Assignment = Out of the data below, copy every line with the string "article".

[Records from a dataset]
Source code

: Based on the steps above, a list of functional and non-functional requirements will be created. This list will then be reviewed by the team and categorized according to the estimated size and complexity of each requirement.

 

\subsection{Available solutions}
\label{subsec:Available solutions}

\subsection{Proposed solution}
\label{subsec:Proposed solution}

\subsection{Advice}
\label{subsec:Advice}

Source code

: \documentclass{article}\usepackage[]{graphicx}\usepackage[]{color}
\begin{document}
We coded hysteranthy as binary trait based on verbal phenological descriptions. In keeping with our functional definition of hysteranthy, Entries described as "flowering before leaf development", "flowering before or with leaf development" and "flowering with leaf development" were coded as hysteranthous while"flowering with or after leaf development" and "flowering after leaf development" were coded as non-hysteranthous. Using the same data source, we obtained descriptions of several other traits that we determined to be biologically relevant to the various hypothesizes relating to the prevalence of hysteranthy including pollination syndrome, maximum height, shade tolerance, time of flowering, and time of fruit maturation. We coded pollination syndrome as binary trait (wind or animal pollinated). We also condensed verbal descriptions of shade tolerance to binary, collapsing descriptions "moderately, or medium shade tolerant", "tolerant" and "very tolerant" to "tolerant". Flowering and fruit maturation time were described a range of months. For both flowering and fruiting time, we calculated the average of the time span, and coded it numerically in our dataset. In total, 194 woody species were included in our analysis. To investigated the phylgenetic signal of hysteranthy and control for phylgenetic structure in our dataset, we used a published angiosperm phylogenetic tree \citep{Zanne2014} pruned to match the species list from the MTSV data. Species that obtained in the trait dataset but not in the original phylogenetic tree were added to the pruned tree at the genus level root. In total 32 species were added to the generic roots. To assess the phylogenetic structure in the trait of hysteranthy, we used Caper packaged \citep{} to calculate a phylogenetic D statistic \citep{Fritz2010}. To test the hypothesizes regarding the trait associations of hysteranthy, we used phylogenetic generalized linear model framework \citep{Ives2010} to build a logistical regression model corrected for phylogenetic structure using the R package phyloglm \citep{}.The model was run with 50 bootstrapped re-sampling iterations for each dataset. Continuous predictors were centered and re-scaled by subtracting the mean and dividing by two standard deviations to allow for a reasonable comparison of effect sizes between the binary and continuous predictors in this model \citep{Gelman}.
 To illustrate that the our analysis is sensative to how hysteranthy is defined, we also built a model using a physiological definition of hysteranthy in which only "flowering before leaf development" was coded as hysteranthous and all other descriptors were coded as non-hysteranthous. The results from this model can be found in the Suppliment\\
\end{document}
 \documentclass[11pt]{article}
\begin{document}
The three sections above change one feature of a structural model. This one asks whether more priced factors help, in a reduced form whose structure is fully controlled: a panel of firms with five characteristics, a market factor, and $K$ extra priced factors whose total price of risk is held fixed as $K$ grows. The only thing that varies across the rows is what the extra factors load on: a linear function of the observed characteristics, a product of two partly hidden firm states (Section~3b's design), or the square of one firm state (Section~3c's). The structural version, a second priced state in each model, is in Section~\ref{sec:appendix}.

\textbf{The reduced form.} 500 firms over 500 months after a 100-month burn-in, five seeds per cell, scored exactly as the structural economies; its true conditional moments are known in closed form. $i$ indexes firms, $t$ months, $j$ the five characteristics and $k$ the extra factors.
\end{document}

Answer section =
: \documentclass{article}\usepackage[]{graphicx}\usepackage[]{color}
 \documentclass[11pt]{article}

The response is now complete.